### [Work order]
Pull out every line below containing the word "nabla".

(Pictures paired with source code)

[Start of section]

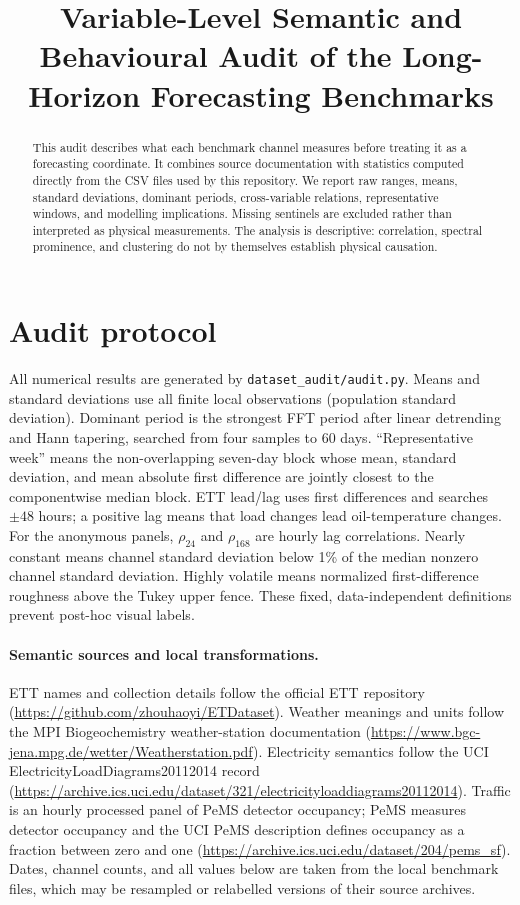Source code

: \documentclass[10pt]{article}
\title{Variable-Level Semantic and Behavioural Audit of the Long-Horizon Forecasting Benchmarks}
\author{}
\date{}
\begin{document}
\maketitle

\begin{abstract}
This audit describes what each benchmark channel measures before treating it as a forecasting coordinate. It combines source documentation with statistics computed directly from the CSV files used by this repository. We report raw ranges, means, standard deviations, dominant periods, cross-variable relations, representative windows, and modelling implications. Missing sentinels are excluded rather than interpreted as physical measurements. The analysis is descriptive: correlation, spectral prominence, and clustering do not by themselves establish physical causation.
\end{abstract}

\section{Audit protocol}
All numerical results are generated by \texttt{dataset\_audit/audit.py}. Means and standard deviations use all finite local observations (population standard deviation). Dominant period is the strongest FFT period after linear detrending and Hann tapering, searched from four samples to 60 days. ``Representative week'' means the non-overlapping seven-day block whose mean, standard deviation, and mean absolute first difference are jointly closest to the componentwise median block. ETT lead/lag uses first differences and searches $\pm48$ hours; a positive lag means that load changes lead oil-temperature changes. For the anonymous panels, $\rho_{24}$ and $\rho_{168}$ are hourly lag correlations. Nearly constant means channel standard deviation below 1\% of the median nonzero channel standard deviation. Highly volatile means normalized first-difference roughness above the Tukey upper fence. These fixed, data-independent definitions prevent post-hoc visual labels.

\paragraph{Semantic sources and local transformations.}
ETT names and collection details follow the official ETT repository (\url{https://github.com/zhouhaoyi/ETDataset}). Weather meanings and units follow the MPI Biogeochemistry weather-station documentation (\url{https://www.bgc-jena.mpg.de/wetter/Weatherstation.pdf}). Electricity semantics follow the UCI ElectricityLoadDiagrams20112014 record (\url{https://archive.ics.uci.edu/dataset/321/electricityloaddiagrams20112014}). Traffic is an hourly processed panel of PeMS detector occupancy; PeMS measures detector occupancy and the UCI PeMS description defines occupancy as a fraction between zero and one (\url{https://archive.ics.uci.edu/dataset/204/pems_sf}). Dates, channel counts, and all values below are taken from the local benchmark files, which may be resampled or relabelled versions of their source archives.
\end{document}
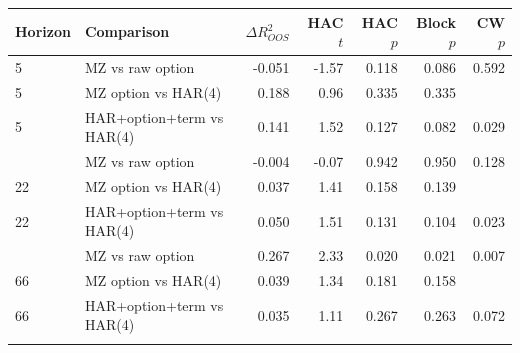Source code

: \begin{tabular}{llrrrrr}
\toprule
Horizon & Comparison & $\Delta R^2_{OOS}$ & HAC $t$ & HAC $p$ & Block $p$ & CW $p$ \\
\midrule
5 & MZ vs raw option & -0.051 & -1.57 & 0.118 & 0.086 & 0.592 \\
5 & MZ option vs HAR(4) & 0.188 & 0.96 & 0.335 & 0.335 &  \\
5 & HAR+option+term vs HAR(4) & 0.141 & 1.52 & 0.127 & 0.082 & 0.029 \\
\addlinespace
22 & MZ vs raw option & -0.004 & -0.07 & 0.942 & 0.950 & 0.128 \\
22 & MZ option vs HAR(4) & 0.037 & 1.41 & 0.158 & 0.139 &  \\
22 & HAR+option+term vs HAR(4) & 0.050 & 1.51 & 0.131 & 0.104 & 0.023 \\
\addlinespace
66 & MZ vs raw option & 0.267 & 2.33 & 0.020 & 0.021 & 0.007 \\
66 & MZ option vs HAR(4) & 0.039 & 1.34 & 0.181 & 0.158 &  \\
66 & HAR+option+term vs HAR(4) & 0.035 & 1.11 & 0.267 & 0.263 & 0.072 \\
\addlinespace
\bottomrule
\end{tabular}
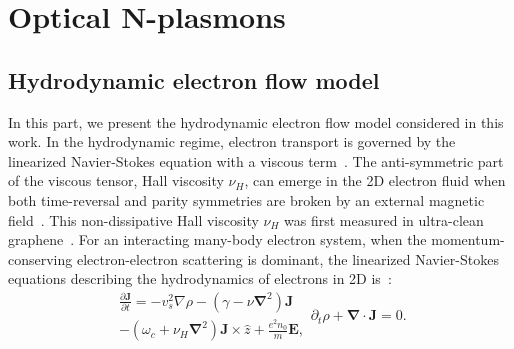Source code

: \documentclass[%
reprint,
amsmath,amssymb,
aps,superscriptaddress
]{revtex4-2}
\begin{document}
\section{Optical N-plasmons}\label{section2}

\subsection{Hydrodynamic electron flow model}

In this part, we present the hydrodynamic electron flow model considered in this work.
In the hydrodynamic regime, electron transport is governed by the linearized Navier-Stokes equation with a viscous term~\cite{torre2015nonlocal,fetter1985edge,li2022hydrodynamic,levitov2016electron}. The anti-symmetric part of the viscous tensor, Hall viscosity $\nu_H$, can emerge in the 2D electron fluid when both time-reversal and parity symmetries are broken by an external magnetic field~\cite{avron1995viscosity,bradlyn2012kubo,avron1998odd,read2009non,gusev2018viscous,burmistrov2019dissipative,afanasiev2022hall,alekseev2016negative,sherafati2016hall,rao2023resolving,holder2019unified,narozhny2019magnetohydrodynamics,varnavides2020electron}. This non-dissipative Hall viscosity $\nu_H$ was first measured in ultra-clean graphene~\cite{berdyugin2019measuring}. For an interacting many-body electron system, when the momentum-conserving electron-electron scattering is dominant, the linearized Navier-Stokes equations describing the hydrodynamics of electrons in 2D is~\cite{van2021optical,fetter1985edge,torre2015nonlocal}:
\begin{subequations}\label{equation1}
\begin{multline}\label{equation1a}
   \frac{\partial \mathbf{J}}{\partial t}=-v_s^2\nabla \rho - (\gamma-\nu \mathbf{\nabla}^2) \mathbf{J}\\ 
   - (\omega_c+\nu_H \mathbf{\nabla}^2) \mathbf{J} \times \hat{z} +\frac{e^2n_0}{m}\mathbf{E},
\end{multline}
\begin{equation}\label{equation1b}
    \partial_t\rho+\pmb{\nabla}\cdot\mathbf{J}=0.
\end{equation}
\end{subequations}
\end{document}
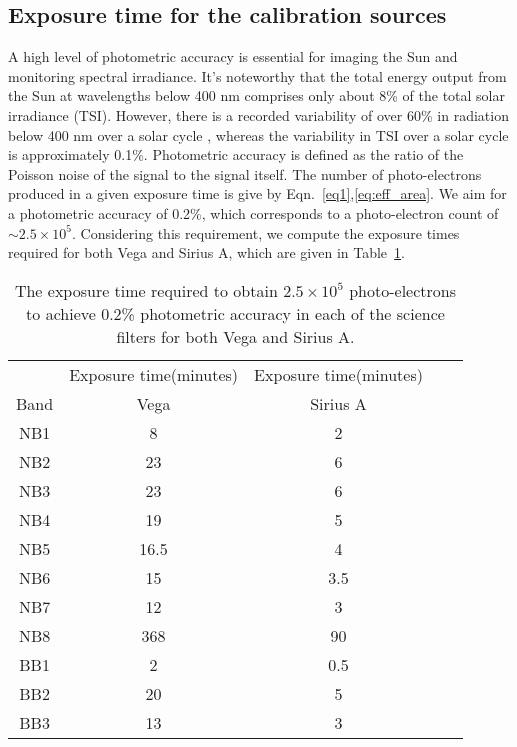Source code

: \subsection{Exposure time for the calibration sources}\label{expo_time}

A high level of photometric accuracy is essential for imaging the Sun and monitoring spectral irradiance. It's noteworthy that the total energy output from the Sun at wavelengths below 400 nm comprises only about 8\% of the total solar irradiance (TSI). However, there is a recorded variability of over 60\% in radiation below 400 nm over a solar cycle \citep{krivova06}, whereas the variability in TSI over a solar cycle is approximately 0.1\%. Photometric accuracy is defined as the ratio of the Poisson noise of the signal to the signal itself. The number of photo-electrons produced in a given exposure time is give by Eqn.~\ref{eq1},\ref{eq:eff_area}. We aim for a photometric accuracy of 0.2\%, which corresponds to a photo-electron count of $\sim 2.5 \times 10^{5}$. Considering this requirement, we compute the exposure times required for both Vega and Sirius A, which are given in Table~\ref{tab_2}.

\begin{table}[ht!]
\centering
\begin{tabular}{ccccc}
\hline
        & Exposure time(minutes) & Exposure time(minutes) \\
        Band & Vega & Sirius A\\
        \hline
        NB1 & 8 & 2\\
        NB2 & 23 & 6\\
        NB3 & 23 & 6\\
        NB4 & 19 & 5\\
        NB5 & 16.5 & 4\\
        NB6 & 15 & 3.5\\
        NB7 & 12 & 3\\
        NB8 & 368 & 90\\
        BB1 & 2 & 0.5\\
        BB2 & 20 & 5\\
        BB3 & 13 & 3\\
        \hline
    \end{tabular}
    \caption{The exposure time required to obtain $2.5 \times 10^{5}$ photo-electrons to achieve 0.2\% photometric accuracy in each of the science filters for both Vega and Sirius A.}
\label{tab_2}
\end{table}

[End of section]

### [Final answer]
   \frac{\partial \mathbf{J}}{\partial t}=-v_s^2\nabla \rho - (\gamma-\nu \mathbf{\nabla}^2) \mathbf{J}\\ 
   - (\omega_c+\nu_H \mathbf{\nabla}^2) \mathbf{J} \times \hat{z} +\frac{e^2n_0}{m}\mathbf{E},
    \partial_t\rho+\pmb{\nabla}\cdot\mathbf{J}=0.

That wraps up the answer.